Of course sociologists and historians have different interests. One longstanding interest of sociologists has been the tension between ’social order’ on the one hand and ‘social change’ on the other. Comte, that nineteenth-century high priest of a reductive (biological to psychological to social) positivism, believed that the new, all-seeing and subsuming discipline of sociology comprised complimentary studies of ‘social statics’, explaining order, and ‘social dynamics’, explaining change. The social change proposition rejects Comte’s reductionism, but (1) commends a core sociological focus on social change, and (2) insists that this focus be both historical and comparative. The present bears witness to past and future. For example, capitalism may be a feature of the modern world, or modernity, but its origins are unambiguously pre-modern, it continues to co-exist with pre- and non-capitalist modes of interaction and transaction, and in its midst are found actually-existing and blueprints for alternative social formations. The study of social change advocated here acknowledges this temporal complexity.
It may be expedient for sociologists to divide humans’ time on the planet into ‘periods’ for all this recognition of temporal complexity. Structurally and culturally and in the exercise of agency too there is much of the ‘ancient’ in the early centuries of the games at Olympia from 776 BC. By common consent these games differed significantly from the Victorian-English, amateur and ‘modern’ Olympiads issued in by the Anglophile French aristocrat de Coubertin from 1896, if rather less from the games of the post-1970s or ‘postmodern’ era of professional global sports. The theory and social change propositions are the parents of the social formation proposition, which asserts that credible types of social formation can be discerned by time and place with positive theoretical effect.

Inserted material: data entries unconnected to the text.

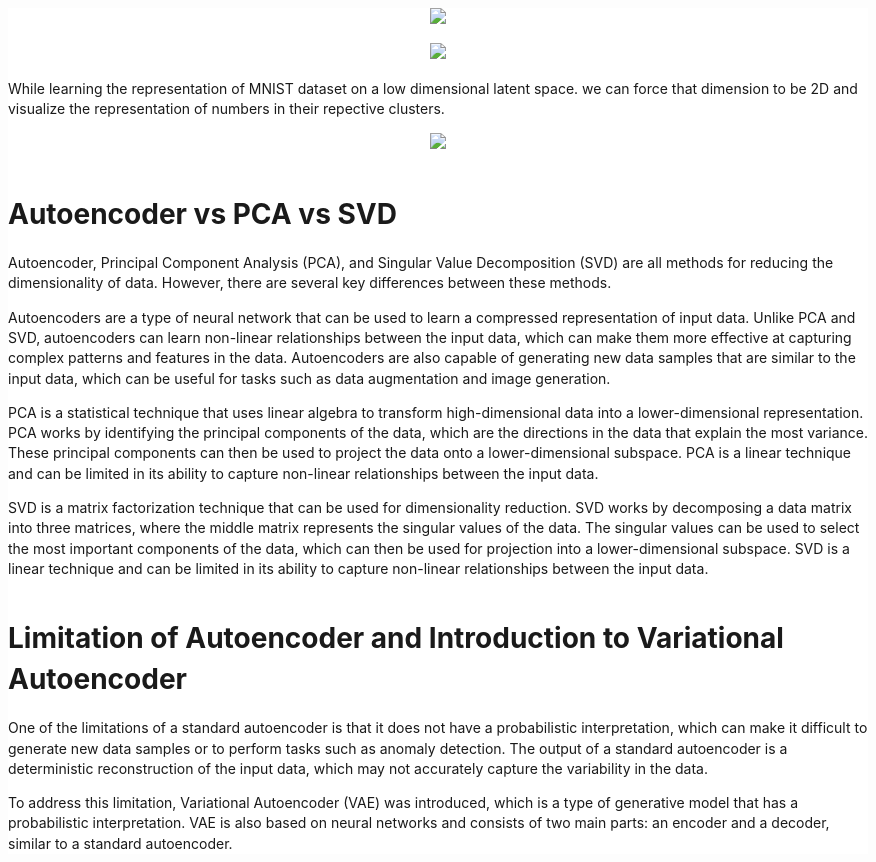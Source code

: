 <p align="center"> 
    <img src="{{ site.url }}{{ site.baseurl }}/assets/images/autoencoder/original-image.png" width="600" /> 
</p> 

<p align="center"> 
    <img src="{{ site.url }}{{ site.baseurl }}/assets/images/autoencoder/reconstructed-image.png" width="600" /> 
</p>

While learning the representation of MNIST dataset on a low dimensional latent space. we can force that dimension to be 2D and visualize the representation of numbers in their repective clusters.

<p align="center">
    <img src="{{ site.url }}{{ site.baseurl }}/assets/images/autoencoder/latent-space.png" width="600" />
</p>


# Autoencoder vs PCA vs SVD

Autoencoder, Principal Component Analysis (PCA), and Singular Value Decomposition (SVD) are all methods for reducing the dimensionality of data. However, there are several key differences between these methods.

Autoencoders are a type of neural network that can be used to learn a compressed representation of input data. Unlike PCA and SVD, autoencoders can learn non-linear relationships between the input data, which can make them more effective at capturing complex patterns and features in the data. Autoencoders are also capable of generating new data samples that are similar to the input data, which can be useful for tasks such as data augmentation and image generation.

PCA is a statistical technique that uses linear algebra to transform high-dimensional data into a lower-dimensional representation. PCA works by identifying the principal components of the data, which are the directions in the data that explain the most variance. These principal components can then be used to project the data onto a lower-dimensional subspace. PCA is a linear technique and can be limited in its ability to capture non-linear relationships between the input data.

SVD is a matrix factorization technique that can be used for dimensionality reduction. SVD works by decomposing a data matrix into three matrices, where the middle matrix represents the singular values of the data. The singular values can be used to select the most important components of the data, which can then be used for projection into a lower-dimensional subspace. SVD is a linear technique and can be limited in its ability to capture non-linear relationships between the input data.

# Limitation of Autoencoder and Introduction to Variational Autoencoder

One of the limitations of a standard autoencoder is that it does not have a probabilistic interpretation, which can make it difficult to generate new data samples or to perform tasks such as anomaly detection. The output of a standard autoencoder is a deterministic reconstruction of the input data, which may not accurately capture the variability in the data.

To address this limitation, Variational Autoencoder (VAE) was introduced, which is a type of generative model that has a probabilistic interpretation. VAE is also based on neural networks and consists of two main parts: an encoder and a decoder, similar to a standard autoencoder.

The last of this second quartet of propositions is the institutional proposition. The rationale for its inclusion is that sports can only be grasped sociologically within a prevailing nexus of social institutions. Agency and culture may be structured, but they are also organized, and necessarily within the institutional complex of the day. The options of black baseball players in the southern states of the USA in the 1950s were undoubtedly structured by ethnic as well as class relations, but they were also processed via an array of institutional procedures with some kind of life or momentum of their own. Processes and procedures can survive even structural change.